THE BALTIC Dry Index (BDI) dropped last week, finishing at 2991 points for 22 May 2026, down from 15 May's figure of 3151.
The market experienced a gradual softening over the course of the week, with sentiment increasingly defined by the growing divergence between a relatively resilient Pacific and a subdued Atlantic basin. While the BCI trended lower overall, the Pacific remained the key source of support, underpinned by consistent miner participation and a healthy volume of operator-controlled cargoes on C5. All three major miners were active throughout much of the week, allowing rates to recover from the low $14s into the mid/upper $15s by the latter stages. In contrast, the Atlantic struggled to generate momentum. South Brazil and West Africa to China activity remained sporadic, with limited enquiry for prompt index dates and softer sentiment persisting across both C3 and North Atlantic routes. Although the underlying South Atlantic supply picture remains constructive, with ballaster numbers still relatively tight, demand remained concentrated towards second-half June cargoes, limiting immediate upside. The North Atlantic stayed under pressure throughout, as available tonnage continued to outweigh demand, particularly on transatlantic business.
A poor week for the sector as cargo volume eased in many areas. Brokers said that there was a plentiful supply of prompt tonnage in the north heaping downward pressure on rates. The South Atlantic also lacked fresh impetus and some preferring to use the better priced ultramax size to cover their requirements. An 82,000-dwt was heard fixed delivery SE Asia end May for a trip via EC South America redelivery Singapore-Japan at $21,500. The lack of enquiry from South America in turn put added downward pressure on owners with vessels open in SE Asia. As options slowed from the lack of Indonesia cargo and a slowing of interest from both the North Pacific and Australia. From the south, a 75,000-dwt fixed basis passing Taiwan trip via Indonesia redelivery Vietnam at $20,750. Limited Pacific enquiry saw an 82,000-dwt fixing delivery Hong Kong via East Australia, redelivery South China, at $22,000. Period activity was very slow, but a 82,000-dwt open SE Asia fixed 2 to 3 laden legs, redelivery Singapore-Japan, at $24,000.

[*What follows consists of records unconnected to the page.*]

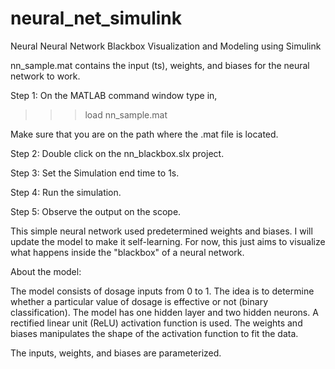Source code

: # neural_net_simulink
Neural Neural Network Blackbox Visualization and Modeling using Simulink


nn_sample.mat contains the input (ts), weights, and biases for the neural network to work.


Step 1: On the MATLAB command window type in,

>>>load nn_sample.mat

Make sure that you are on the path where the .mat file is located.

Step 2: Double click on the nn_blackbox.slx project.

Step 3: Set the Simulation end time to 1s.

Step 4: Run the simulation.

Step 5: Observe the output on the scope.

This simple neural network used predetermined weights and biases. I will update the model to make it self-learning. For now, this just aims to visualize what happens inside the "blackbox" of a neural network.

About the model:

The model consists of dosage inputs from 0 to 1. The idea is to determine whether a particular value of dosage is effective or not (binary classification). The model has one hidden layer and two hidden neurons. A rectified linear unit (ReLU) activation function is used. The weights and biases manipulates the shape of the activation function to fit the data.

The inputs, weights, and biases are parameterized.
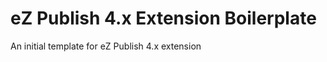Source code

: eZ Publish 4.x Extension Boilerplate
==========================

An initial template for eZ Publish 4.x extension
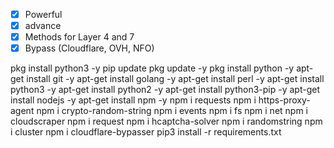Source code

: 
 
</p>


- [x] Powerful
- [x] advance 
- [x] Methods for Layer 4 and 7
- [x] Bypass (Cloudflare, OVH, NFO)

pkg install python3 -y
pip update
pkg update -y
pkg install python -y
 apt-get install git -y
 apt-get install golang -y
 apt-get install perl -y
apt-get install python3 -y
 apt-get install python2 -y
 apt-get install python3-pip -y
apt-get install nodejs -y
 apt-get install npm -y
npm i requests
npm i https-proxy-agent
npm i crypto-random-string
npm i events
npm i fs
npm i net
npm i cloudscraper
npm i request
npm i hcaptcha-solver
npm i randomstring
npm i cluster
npm i cloudflare-bypasser
pip3 install -r requirements.txt

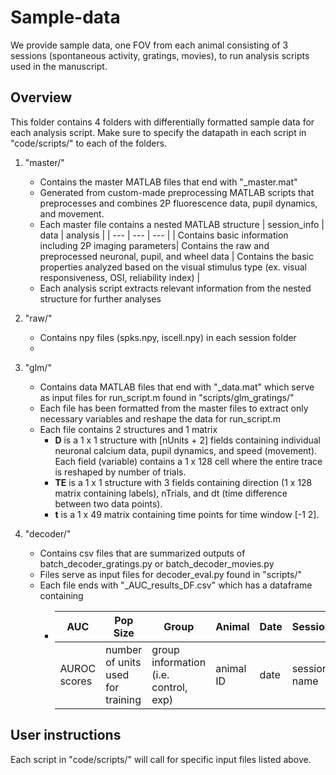 # Sample-data 
We provide sample data, one FOV from each animal consisting of 3 sessions (spontaneous activity, gratings, movies), to run analysis scripts used in the manuscript.

## Overview
This folder contains 4 folders with differentially formatted sample data for each analysis script.
Make sure to specify the datapath in each script in "code/scripts/" to each of the folders. 

1. "master/"
   - Contains the master MATLAB files that end with "_master.mat"
   - Generated from custom-made preprocessing MATLAB scripts that preprocesses and combines 2P fluorescence data, pupil dynamics, and movement. 
   - Each master file contains a nested MATLAB structure
     | session_info   | data    | analysis       |
     | ---    | ---   | ---     |
     | Contains basic information including 2P imaging parameters| Contains the raw and preprocessed neuronal, pupil, and wheel data | Contains the basic properties analyzed based on the visual stimulus type (ex. visual responsiveness, OSI, reliability index) |
   - Each analysis script extracts relevant information from the nested structure for further analyses 

2. "raw/"
   - Contains npy files (spks.npy, iscell.npy) in each session folder
   - 
3. "glm/"
   - Contains data MATLAB files that end with "_data.mat" which serve as input files for run_script.m found in "scripts/glm_gratings/"
   - Each file has been formatted from the master files to extract only necessary variables and reshape the data for run_script.m
   - Each file contains 2 structures and 1 matrix
      - **D** is a 1 x 1 structure with [nUnits + 2] fields containing individual neuronal calcium data, pupil dynamics, and speed (movement). Each field (variable) contains a 1 x 128 cell where the entire trace is reshaped by number of trials.
      - **TE** is a 1 x 1 structure with 3 fields containing direction (1 x 128 matrix containing labels), nTrials, and dt (time difference between two data points).
      - **t** is a 1 x 49 matrix containing time points for time window [-1 2].
4. "decoder/"
   - Contains csv files that are summarized outputs of batch_decoder_gratings.py or batch_decoder_movies.py
   - Files serve as input files for decoder_eval.py found in "scripts/"
   - Each file ends with "_AUC_results_DF.csv" which has a dataframe containing
      - | AUC   | Pop Size | Group | Animal | Date | Session
        | --- | ---   | ---  | --- | --- | --- | 
        | AUROC scores| number of units used for training | group information (i.e. control, exp) | animal ID | date | session name|

## User instructions
Each script in "code/scripts/" will call for specific input files listed above. 
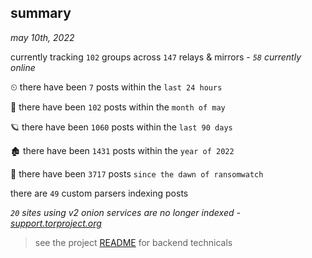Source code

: 
## summary
_may 10th, 2022_

currently tracking `102` groups across `147` relays & mirrors - _`58` currently online_

⏲ there have been `7` posts within the `last 24 hours`

🦈 there have been `102` posts within the `month of may`

🪐 there have been `1060` posts within the `last 90 days`

🏚 there have been `1431` posts within the `year of 2022`

🦕 there have been `3717` posts `since the dawn of ransomwatch`

there are `49` custom parsers indexing posts

_`20` sites using v2 onion services are no longer indexed - [support.torproject.org](https://support.torproject.org/onionservices/v2-deprecation/)_

> see the project [README](https://github.com/thetanz/ransomwatch#ransomwatch--) for backend technicals
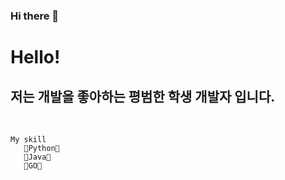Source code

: ### Hi there 👋


<!DOCTYPE html>
<html lang="ko">
<head>
    <meta charset="UTF-8">
    <meta http-equiv="X-UA-Compatible" content="IE=edge">
    <meta name="viewport" content="width=device-width, initial-scale=1.0">
    <title></title>
</head>
<body>
    <h1>Hello!</h1>
    <h2>저는 개발을 좋아하는 평범한 학생 개발자 입니다.</h2><br>

    My skill
       🥨Python🥨
       🥨Java🥨
       🥨GO🥨
   
</body>
</html>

It was a week of mixed fortune for the sector. The Atlantic seemingly remaining the healthier option from an owner’s perspective. As the week progressed, some felt fronthaul activity was stronger from the US Gulf with the upper $20,000s being discussed. The South Atlantic remained stable, an ultramax fixing in the upper $17,000s plus upper $700,000s ballast bonus for a trip to China. Brokers also said that better levels of enquiry were seen from the Continent-Mediterranean, a 56,000-dwt fixing delivery East Mediterranean, redelivery US East Coast, in the mid $13,000s. In Asia, demand was subdued as demand from both South Asia and the North Pacific saw tonnage availability increase. That said, backhaul demand was fairly stable, a 63,000-dwt open CJK fixing a trip to West Africa at $22,500. In the south, a lack of fresh enquiry saw a 61,000-dwt fixing via Indonesia, redelivery China, in the $18,000s. Period was an alternative, a 63,000-dwt open Mediterranean for 8/10 months trading redelivery worldwide at $19,600.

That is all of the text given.